2001-02 Azerbaijan Cup

Tournament details
- Country: Azerbaijan
- Teams: 16

Final positions
- Champions: Neftchi Baku
- Runners-up: Shamkir

Tournament statistics
- Matches played: 26
- Goals scored: 82 (3.15 per match)

= 2001–02 Azerbaijan Cup =

The Azerbaijan Cup 2001–02 was the 11th season of the annual cup competition in Azerbaijan with the final taking place on 28 May 2002. Sixteen teams competed in this year's competition.

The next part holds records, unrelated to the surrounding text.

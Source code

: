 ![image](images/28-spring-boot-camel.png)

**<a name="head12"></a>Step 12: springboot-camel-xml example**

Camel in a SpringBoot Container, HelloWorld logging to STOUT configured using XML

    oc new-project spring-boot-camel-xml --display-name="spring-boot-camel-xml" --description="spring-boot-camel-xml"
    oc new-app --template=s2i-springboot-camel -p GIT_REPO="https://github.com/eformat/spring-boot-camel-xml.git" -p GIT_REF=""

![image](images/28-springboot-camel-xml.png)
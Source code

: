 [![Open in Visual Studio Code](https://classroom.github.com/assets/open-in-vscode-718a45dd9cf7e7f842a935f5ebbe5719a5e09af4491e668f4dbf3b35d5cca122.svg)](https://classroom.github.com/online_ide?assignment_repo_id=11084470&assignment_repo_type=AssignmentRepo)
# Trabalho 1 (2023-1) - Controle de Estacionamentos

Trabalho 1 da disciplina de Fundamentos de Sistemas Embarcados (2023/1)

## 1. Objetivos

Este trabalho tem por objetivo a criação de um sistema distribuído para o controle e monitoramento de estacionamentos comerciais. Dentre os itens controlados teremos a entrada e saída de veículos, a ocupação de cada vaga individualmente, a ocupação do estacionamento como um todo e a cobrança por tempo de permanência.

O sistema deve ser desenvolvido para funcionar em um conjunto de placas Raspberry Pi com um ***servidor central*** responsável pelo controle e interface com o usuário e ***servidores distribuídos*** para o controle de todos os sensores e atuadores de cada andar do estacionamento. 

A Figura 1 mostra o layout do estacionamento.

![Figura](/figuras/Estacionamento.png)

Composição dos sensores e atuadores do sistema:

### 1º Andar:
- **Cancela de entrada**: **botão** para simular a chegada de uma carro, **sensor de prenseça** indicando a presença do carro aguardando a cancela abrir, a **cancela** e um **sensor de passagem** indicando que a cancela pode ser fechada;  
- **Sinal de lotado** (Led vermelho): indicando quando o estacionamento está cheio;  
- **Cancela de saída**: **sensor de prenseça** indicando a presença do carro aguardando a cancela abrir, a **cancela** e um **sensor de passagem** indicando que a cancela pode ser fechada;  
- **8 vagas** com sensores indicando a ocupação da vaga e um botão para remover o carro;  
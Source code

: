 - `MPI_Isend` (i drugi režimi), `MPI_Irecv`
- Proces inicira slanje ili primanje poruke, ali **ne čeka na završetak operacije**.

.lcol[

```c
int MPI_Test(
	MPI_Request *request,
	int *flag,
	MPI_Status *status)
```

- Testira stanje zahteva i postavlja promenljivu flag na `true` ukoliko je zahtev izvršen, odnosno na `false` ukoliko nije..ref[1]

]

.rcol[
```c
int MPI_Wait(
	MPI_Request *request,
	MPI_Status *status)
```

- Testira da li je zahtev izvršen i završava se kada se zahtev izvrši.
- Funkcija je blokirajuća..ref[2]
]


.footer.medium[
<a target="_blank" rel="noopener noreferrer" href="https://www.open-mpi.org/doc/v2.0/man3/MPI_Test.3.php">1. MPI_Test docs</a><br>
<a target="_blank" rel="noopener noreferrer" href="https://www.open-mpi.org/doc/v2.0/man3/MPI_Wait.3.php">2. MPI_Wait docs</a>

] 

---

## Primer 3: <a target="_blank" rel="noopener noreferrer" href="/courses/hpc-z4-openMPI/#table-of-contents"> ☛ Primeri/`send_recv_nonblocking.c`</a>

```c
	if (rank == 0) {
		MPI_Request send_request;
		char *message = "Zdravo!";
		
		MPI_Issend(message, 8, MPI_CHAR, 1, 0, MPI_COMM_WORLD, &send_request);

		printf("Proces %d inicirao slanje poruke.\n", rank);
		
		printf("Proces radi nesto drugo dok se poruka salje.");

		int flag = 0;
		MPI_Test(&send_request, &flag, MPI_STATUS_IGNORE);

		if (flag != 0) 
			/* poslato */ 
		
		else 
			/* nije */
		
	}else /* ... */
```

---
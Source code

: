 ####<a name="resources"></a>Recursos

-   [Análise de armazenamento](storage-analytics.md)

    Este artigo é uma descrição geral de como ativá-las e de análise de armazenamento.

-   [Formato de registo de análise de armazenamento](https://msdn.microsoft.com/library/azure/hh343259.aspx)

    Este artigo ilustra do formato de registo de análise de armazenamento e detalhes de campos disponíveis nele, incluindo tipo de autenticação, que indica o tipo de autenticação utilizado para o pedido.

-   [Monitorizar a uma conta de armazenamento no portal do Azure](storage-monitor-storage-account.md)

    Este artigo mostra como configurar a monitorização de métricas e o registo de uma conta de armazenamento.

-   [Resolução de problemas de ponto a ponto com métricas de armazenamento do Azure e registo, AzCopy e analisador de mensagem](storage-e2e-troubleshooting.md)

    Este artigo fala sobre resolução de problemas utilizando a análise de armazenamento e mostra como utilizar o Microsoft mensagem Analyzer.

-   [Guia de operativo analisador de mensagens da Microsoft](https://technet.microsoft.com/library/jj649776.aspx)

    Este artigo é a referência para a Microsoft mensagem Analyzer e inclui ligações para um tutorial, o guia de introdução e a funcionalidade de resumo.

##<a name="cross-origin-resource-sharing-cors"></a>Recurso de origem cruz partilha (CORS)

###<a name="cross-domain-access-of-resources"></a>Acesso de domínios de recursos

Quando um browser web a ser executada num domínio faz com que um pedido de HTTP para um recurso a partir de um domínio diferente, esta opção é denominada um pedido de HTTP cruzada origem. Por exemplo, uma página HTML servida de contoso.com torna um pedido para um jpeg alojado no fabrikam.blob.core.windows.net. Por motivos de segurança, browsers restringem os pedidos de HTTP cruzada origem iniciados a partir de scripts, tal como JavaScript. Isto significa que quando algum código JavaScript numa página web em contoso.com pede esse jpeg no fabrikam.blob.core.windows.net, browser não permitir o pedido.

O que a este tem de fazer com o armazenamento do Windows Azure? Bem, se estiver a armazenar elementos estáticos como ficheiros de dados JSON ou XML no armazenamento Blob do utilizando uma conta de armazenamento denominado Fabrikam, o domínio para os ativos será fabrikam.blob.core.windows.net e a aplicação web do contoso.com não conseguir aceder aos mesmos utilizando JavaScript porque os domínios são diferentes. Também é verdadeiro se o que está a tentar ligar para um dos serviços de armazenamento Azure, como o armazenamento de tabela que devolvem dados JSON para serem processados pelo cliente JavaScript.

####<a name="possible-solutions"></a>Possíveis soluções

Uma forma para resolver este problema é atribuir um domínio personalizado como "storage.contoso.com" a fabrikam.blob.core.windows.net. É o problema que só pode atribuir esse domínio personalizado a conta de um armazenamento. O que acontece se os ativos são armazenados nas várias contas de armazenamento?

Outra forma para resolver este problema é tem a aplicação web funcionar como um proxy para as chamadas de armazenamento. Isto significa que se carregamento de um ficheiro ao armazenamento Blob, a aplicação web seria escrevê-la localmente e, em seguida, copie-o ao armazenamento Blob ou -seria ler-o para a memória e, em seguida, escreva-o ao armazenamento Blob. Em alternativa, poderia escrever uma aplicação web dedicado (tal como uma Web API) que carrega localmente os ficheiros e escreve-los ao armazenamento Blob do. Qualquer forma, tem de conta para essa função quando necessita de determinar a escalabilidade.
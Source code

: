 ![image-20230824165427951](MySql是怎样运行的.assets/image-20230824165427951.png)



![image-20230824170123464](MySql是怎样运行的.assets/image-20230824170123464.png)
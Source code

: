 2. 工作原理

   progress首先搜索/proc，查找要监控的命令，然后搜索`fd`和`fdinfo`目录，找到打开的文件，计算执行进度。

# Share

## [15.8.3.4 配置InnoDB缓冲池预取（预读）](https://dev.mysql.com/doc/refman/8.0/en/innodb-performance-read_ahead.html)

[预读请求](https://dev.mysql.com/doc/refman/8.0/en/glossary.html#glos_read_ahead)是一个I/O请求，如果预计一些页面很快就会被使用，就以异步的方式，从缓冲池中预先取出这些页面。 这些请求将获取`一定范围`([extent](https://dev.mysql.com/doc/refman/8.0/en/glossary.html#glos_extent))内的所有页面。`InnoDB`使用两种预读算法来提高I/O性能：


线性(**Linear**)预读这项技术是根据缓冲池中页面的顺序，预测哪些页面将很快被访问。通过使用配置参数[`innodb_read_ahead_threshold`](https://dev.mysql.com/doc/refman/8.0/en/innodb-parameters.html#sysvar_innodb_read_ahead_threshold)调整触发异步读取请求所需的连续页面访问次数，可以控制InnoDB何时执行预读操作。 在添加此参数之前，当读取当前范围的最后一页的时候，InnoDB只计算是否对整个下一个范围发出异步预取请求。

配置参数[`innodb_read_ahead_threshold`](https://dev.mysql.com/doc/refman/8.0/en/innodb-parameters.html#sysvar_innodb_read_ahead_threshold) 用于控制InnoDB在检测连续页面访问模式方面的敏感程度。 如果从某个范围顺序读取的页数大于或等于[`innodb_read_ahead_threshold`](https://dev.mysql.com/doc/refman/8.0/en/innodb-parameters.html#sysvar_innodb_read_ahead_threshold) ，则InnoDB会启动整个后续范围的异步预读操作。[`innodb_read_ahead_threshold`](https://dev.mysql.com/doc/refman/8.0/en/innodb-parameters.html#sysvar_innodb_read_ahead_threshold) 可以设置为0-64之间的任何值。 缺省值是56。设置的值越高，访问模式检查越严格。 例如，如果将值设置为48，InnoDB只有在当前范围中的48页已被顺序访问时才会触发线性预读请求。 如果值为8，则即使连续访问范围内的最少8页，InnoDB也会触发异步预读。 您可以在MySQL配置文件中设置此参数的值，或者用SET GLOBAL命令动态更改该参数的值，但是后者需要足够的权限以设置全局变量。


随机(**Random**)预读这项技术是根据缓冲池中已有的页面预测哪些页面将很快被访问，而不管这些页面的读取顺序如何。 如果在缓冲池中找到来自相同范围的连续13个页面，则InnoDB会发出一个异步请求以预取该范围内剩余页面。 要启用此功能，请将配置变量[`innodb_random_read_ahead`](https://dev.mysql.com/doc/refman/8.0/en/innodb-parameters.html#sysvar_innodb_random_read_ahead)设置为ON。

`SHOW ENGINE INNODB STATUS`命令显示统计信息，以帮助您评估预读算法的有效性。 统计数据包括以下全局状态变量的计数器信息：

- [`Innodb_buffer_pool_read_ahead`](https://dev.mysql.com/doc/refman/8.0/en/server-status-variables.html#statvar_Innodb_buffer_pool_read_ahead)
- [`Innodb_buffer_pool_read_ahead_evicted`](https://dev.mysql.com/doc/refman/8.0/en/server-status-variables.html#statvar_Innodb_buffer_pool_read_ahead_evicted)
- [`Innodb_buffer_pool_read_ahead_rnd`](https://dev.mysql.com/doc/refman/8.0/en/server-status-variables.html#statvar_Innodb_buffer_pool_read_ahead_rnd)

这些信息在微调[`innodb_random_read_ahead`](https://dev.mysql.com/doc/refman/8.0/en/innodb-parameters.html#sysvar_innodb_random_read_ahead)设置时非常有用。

Shafa Baku were the defending champions.

== First round ==
The first legs were played on October 18, 2001 and the second legs on November 1, 2001.

| Team 1 | Agg.Tooltip Aggregate score | Team 2 | 1st leg | 2nd leg |
|---|---|---|---|---|
| Adliyya Baku | 2–5 | Silavar Lankaran | 1–1 | 1–4 |
| Neftqaz Bakı | 3–7 | Khazar Lankaran | 0–3 | 3–4 |
| Khazar Sumgayit | 0–1 | Lokomotiv İmişli | 0–1 | 0–0 |

==Round of 16==
The first legs were played on November 14, 2001 and the second legs on November 28, 2001.

| Team 1 | Agg.Tooltip Aggregate score | Team 2 | 1st leg | 2nd leg |
|---|---|---|---|---|
| Silavar Lankaran | 2–6 | Karabakh-Azersun | 2–0 | 0–6 |
| Shamkir | w/o | Dinamo Baku | w/o | w/o |
| Umid Baku | 1–6 | Xazar Universitesi Baku | 1–3 | w/o |
| Khazar Lankaran | 2–12 | Shafa Baku | 0–0 | 2–12 |
| Lokomotiv İmişli | 2–5 | Neftchi Baku | 2–2 | 0–3 |
| Sahdag Qusar | w/o | MOIK Baku | w/o | w/o |
| Araz Naxçivan | 0–3 | Kapaz | 0–0 | w/o |
| Bakili Baku | 3–3 (a) | Turan Tovuz | 3–2 | 0–1 |

== Quarterfinals ==
The first legs were played on April 9, 2002 and the second legs on May 11, 2002.

| Team 1 | Agg.Tooltip Aggregate score | Team 2 | 1st leg | 2nd leg |
|---|---|---|---|---|
| Kapaz | 3–1 | Turan Tovuz | 2–0 | 1–1 |
| Shamkir | 3–1 | Karabakh-Azersun | 2–0 | 1–1 |
| Neftchi Baku | 4–1 | Sahdag Qusar | 3–1 | 1–0 |
| Shafa Baku | w/o | Xazar Universitesi Baku | w/o | w/o |

== Semifinals ==
The first legs were played on May 19, 2002 and the second legs on May 22, 2002.

| Team 1 | Agg.Tooltip Aggregate score | Team 2 | 1st leg | 2nd leg |
|---|---|---|---|---|
| Neftchi Baku | 3–1 | Kapaz | 1–0 | 2–1 |
| Shamkir | 3–2 | Xazar Universitesi Baku | 2–0 | 1–2 |

== Final ==
Shamkir walked off in the 84th minute following a penalty award against them. Neftci were declared winners.